Sustained proliferation is one of the most fundamental features of cancer cells (20). Our findings show that silencing PIG3 significantly decreased the viability and colony formation ability of CGTHW-3 and K1 cells, which is similar to previously obtained results (13,19). A recent finding showed that the proliferation capability of HeLa cells decreased when PIG3 was knocked down despite elongating the G2-M phase (13). Although PIG3 levels were elevated during p53-mediated growth arrest, the expression of PIG3 remained relatively constant in cells that resumed cycling when the expression of p53 was decreased (19). Additionally, the ROS level in cells and their condition is a crucial regulatory factor that directly determines the fate of the cells, i.e., proliferation, apoptosis and migration (21). Under some conditions when the selective expression of pro-apoptotic genes was induced by p53, PIG3 could produce sublethal levels of ROS, but failed to activate ROS-dependent apoptosis, thus playing a vital role in carcinogenesis (22). The results indicate that PIG3 potentially plays an oncogenic role in human cancers.
We determined the exact mechanisms of how PIG3 promoted the proliferation of PTC cells. The activity of the PI3K/AKT/PTEN signaling pathway was also determined by using siRNA to silence PIG3 expression. The PI3K/AKT/PTEN signing pathway plays a pivotal role in cell proliferation, and survival in human cancers including those deriving in the thyroid gland (23,24). Previous findings have demonstrated that ROS increases the expression of PI3K and inactivates PTEN directly, and can mediate cell survival and proliferation by modulating the PI3K/AKT/PTEN pathway (25,26). However, the relationship between PIG3 and the PI3K/AKT/PTEN signaling pathway remains unknown. In the present study, we found that after knockdown of PIG3 in PTC cells, the PI3K/AKT pathway was inactivated while the expression of PTEN was markedly increased. PIG3 silencing suppresses the activation of PI3K/AKT/PTEN signaling pathway. Our results and those of previous studies suggest that PIG3 probably regulates the expression of the PI3K/AKT/PTEN signaling pathway by producing ROS in PTC. However, a detailed elucidation of the connection between these molecules remains to be determined in future studies.
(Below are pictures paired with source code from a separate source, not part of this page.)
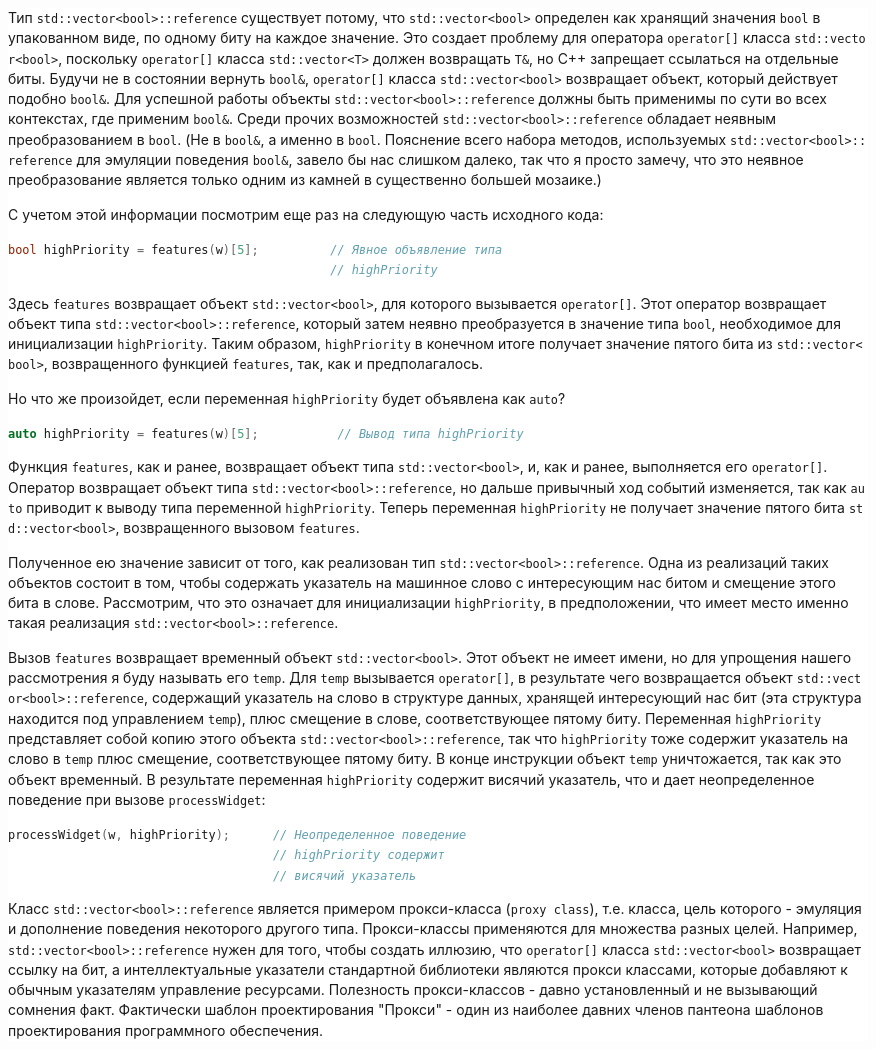 Тип `std::vector<bool>::reference` существует потому, что `std::vector<bool>` определен как хранящий значения `bool` в упакованном виде, по одному биту на каждое значение. Это создает проблему для оператора `operator[]` класса `std::vector<bool>`, поскольку `operator[]` класса `std::vector<T>` должен возвращать `Т&`, но С++ запрещает ссылаться на отдельные биты. Будучи не в состоянии вернуть `bool&`, `operator[]` класса `std::vector<bool>` возвращает объект, который действует подобно `bool&`. Для успешной работы объекты `std::vector<bool>::reference` должны быть применимы по сути во всех контекстах, где применим `bool&`. Среди прочих возможностей `std::vector<bool>::reference` обладает неявным преобразованием в `bool`. (Не в `bool&`, а именно в `bool`. Пояснение всего набора методов, используемых `std::vector<bool>::reference` для эмуляции поведения `bool&`, завело бы нас слишком далеко, так что я просто замечу, что это неявное преобразование является только одним из камней в существенно большей мозаике.)

С учетом этой информации посмотрим еще раз на следующую часть исходного кода:
```c++
bool highPriority = features(w)[5];          // Явное объявление типа
                                             // highPriority
```
Здесь `features` возвращает объект `std::vector<bool>`, для которого вызывается `operator[]`. Этот оператор возвращает объект типа `std::vector<bool>::reference`, который затем неявно преобразуется в значение типа `bool`, необходимое для инициали­зации `highPriority`. Таким образом, `highPriority` в конечном итоге получает значение пятого бита из `std::vector<bool>`, возвращенного функцией `features`, так, как и предполагалось.

Но что же произойдет, если переменная `highPriority` будет объявлена как `auto`?
```c++
auto highPriority = features(w)[5];           // Вывод типа highPriority
```
Функция `features`, как и ранее, возвращает объект типа `std::vector<bool>`, и, как и ранее, выполняется его `operator[]`. Оператор возвращает объект типа `std::vector<bool>::reference`, но дальше привычный ход событий изменяется, так как `auto` приводит к выводу типа переменной `highPriority`. Теперь переменная `highPriority` не получает значение пятого бита `std::vector<bool>`, возвращенного вызовом `features`.

Полученное ею значение зависит от того, как реализован тип `std::vector<bool>::reference`. Одна из реализаций таких объектов состоит в том, чтобы содержать указа­тель на машинное слово с интересующим нас битом и смещение этого бита в слове. Рассмотрим, что это означает для инициализации `highPriority`, в предположении, что имеет место именно такая реализация `std::vector<bool>::reference`.

Вызов `features` возвращает временный объект `std::vector<bool>`. Этот объект не имеет имени, но для упрощения нашего рассмотрения я буду называть его `temp`. Для `temp` вызывается `operator[]`, в результате чего возвращается объект `std::vector<bool>::reference`, содержащий указатель на слово в структуре данных, хранящей интересующий нас бит (эта структура находится под управлением `temp`), плюс смещение в слове, соответствующее пятому биту. Переменная `highPriority` представ­ляет собой копию этого объекта `std::vector<bool>::reference`, так что `highPrioritу` тоже содержит указатель на слово в `temp` плюс смещение, соответствующее пятому биту. В конце инструкции объект `temp` уничтожается, так как это объект временный. В результате переменная `highPriority` содержит висячий указатель, что и дает неопределенное поведение при вызове `processWidget`:
```c++
processWidget(w, highPriority);      // Неопределенное поведение
                                     // highPriority содержит
                                     // висячий указатель 
```
Класс `std::vector<bool>::reference` является примером прокси-класса (`proxy class`), т.е. класса, цель которого - эмуляция и дополнение поведения некоторого другого типа. Прокси-классы применяются для множества разных целей. Например, `std::vector<bool>::reference` нужен для того, чтобы создать иллюзию, что `operator[]` класса `std::vector<bool>` возвращает ссылку на бит, а интеллектуальные указатели стандартной библиотеки являются прокси классами, которые добавляют к обычным указателям управление ресурсами. Полезность прокси-классов - давно установленный и не вызывающий сомнения факт. Фактически шаблон проектирования "Прокси" - один из наиболее давних членов пантеона шаблонов проектирования программного обеспечения.
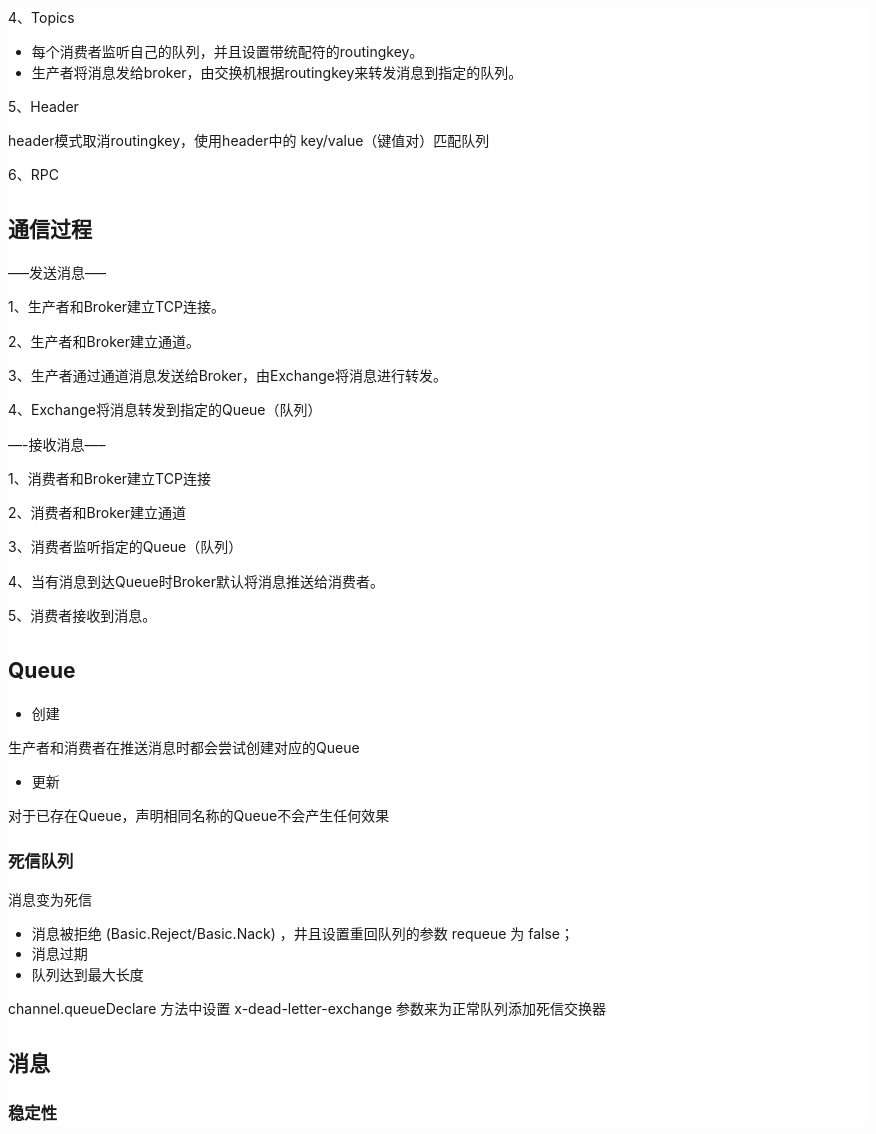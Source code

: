 4、Topics

- 每个消费者监听自己的队列，并且设置带统配符的routingkey。
- 生产者将消息发给broker，由交换机根据routingkey来转发消息到指定的队列。

5、Header

header模式取消routingkey，使用header中的 key/value（键值对）匹配队列

6、RPC

## 通信过程

—–发送消息—–

1、生产者和Broker建立TCP连接。

2、生产者和Broker建立通道。

3、生产者通过通道消息发送给Broker，由Exchange将消息进行转发。

4、Exchange将消息转发到指定的Queue（队列）

—-接收消息—–

1、消费者和Broker建立TCP连接

2、消费者和Broker建立通道

3、消费者监听指定的Queue（队列）

4、当有消息到达Queue时Broker默认将消息推送给消费者。

5、消费者接收到消息。

## Queue

- 创建

生产者和消费者在推送消息时都会尝试创建对应的Queue

- 更新

对于已存在Queue，声明相同名称的Queue不会产生任何效果

### 死信队列

消息变为死信

- 消息被拒绝 (Basic.Reject/Basic.Nack) ，井且设置重回队列的参数 requeue 为 false；
- 消息过期
- 队列达到最大长度

channel.queueDeclare 方法中设置 x-dead-letter-exchange 参数来为正常队列添加死信交换器

## 消息

### 稳定性
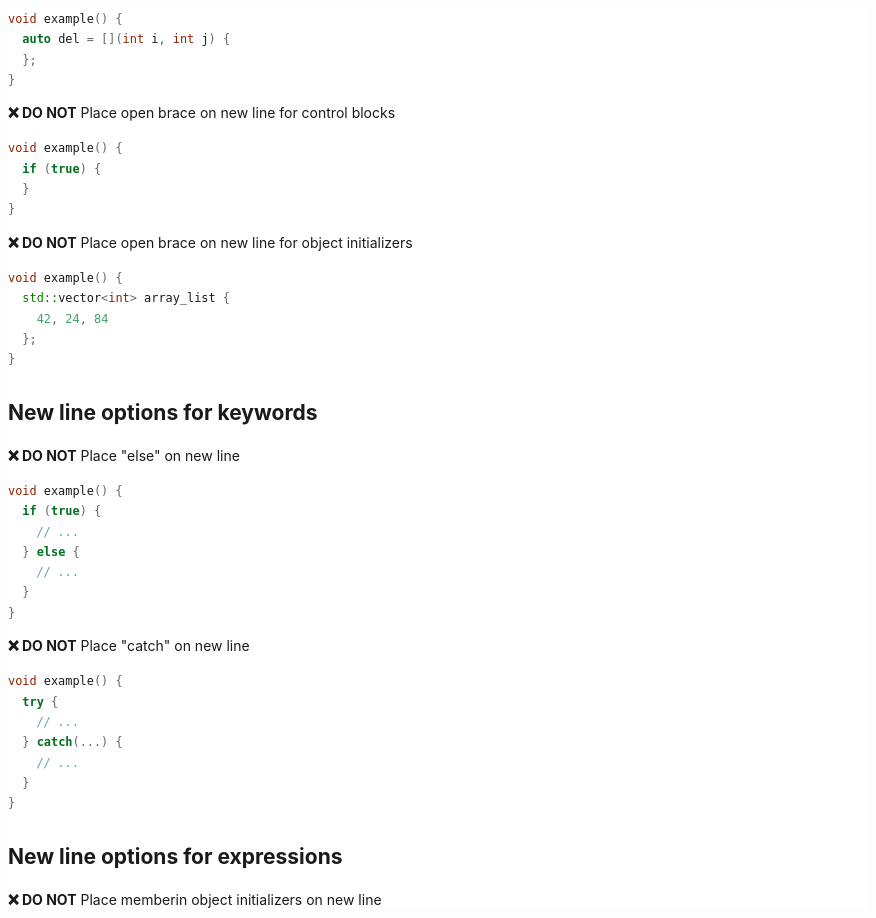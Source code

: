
 ```c++
void example() {
  auto del = [](int i, int j) {
  };
}
```

**❌ DO NOT** Place open brace on new line for control blocks

```c++
void example() {
  if (true) {
  }
}
```

**❌ DO NOT** Place open brace on new line for object initializers

```c++
void example() {
  std::vector<int> array_list {
    42, 24, 84
  };
}
```

## New line options for keywords

**❌ DO NOT** Place "else" on new line

```c++
void example() {
  if (true) {
    // ...
  } else {
    // ...
  }
}
```

**❌ DO NOT** Place "catch" on new line

```c++
void example() {
  try {
    // ...
  } catch(...) {
    // ...
  }
}
```

## New line options for expressions

**❌ DO NOT** Place memberin object initializers on new line
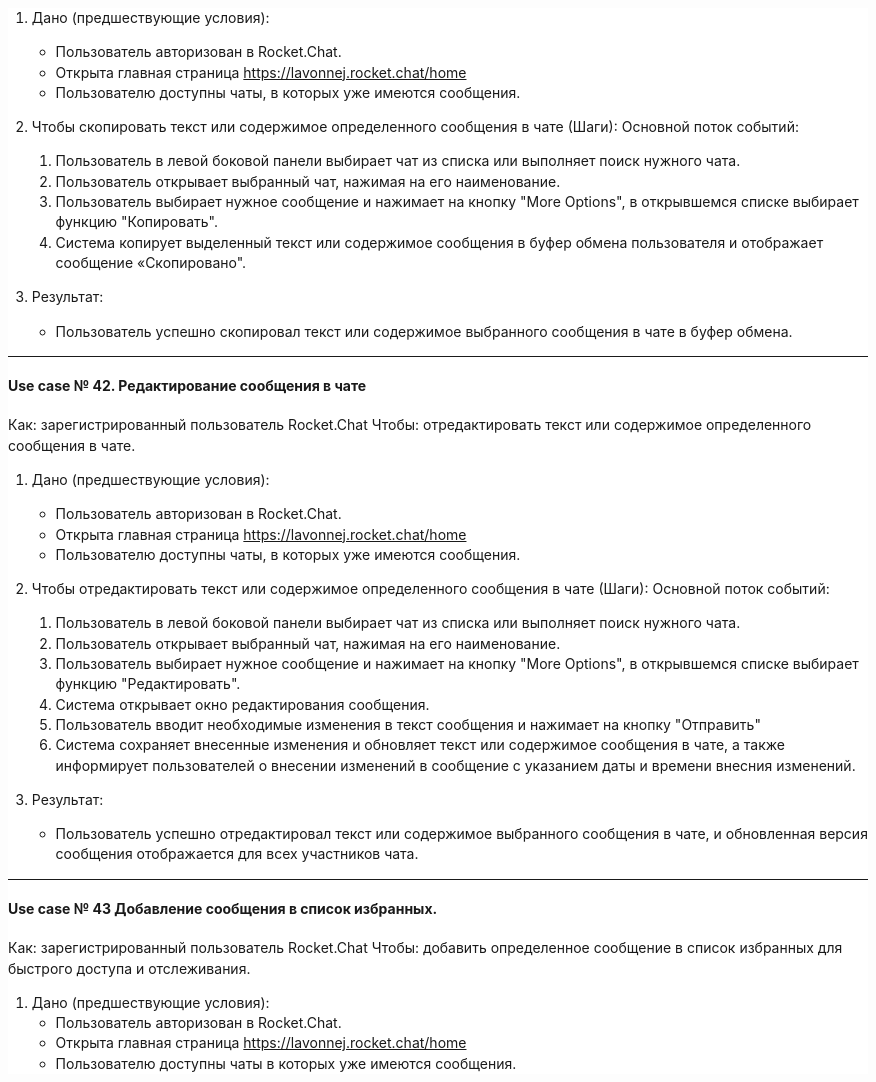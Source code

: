 1. Дано (предшествующие условия): 
    - Пользователь авторизован в Rocket.Chat.
    - Открыта главная страница https://lavonnej.rocket.chat/home
    - Пользователю доступны чаты, в которых уже имеются сообщения.

2. Чтобы скопировать текст или содержимое определенного сообщения в чате (Шаги):
Основной поток событий:
    1. Пользователь в левой боковой панели выбирает чат из списка или выполняет поиск нужного чата.
    2. Пользователь открывает выбранный чат, нажимая на его наименование.
    3. Пользователь выбирает нужное сообщение и нажимает на кнопку "More Options", в открывшемся списке выбирает функцию "Копировать".
    4. Система копирует выделенный текст или содержимое сообщения в буфер обмена пользователя и отображает сообщение «Скопировано".

3. Результат:
    - Пользователь успешно скопировал текст или содержимое выбранного сообщения в чате в буфер обмена.
___
#### Use case № 42. Редактирование сообщения в чате

Как: зарегистрированный пользователь Rocket.Chat 
Чтобы: отредактировать текст или содержимое определенного сообщения в чате.

1. Дано (предшествующие условия): 
    - Пользователь авторизован в Rocket.Chat.
    - Открыта главная страница https://lavonnej.rocket.chat/home
    - Пользователю доступны чаты, в которых уже имеются сообщения.

2. Чтобы отредактировать текст или содержимое определенного сообщения в чате (Шаги):
Основной поток событий:
    1. Пользователь в левой боковой панели выбирает чат из списка или выполняет поиск нужного чата.
    2. Пользователь открывает выбранный чат, нажимая на его наименование.
    3. Пользователь выбирает нужное сообщение и нажимает на кнопку "More Options", в открывшемся списке выбирает функцию "Редактировать".
    4. Система открывает окно редактирования сообщения.
    5. Пользователь вводит необходимые изменения в текст сообщения и нажимает на кнопку "Отправить"
    6. Система сохраняет внесенные изменения и обновляет текст или содержимое сообщения в чате, а также информирует пользователей о внесении изменений в сообщение с указанием даты и времени внесния изменений. 

3. Результат:
    - Пользователь успешно отредактировал текст или содержимое выбранного сообщения в чате, и обновленная версия сообщения отображается для всех участников чата.
___

#### Use case № 43 Добавление сообщения в список избранных. 

Как: зарегистрированный пользователь Rocket.Chat 
Чтобы: добавить определенное сообщение в список избранных для быстрого доступа и отслеживания.

1. Дано (предшествующие условия): 
    - Пользователь авторизован в Rocket.Chat.
    - Открыта главная страница https://lavonnej.rocket.chat/home
    - Пользователю доступны чаты в которых уже имеются сообщения.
In summary, our study has demonstrated that PIG3 is highly expressed in PTC and may promote the proliferation of PTC via regulation of the PI3K/AKT/PTEN pathway, which indicates that PIG3 possibly plays an oncogenic role in PTC and may serve as a new target for the clinical diagnosis and treatment of PTC. Moreover, we found that the expression of PIG3 in PTC was not induced by p53. However, the molecular basis of how PIG3 is activated and how PIG3 regulates the expression of the PI3K/AKT/PTEN signaling pathway in PTC remain important issues to be investigated.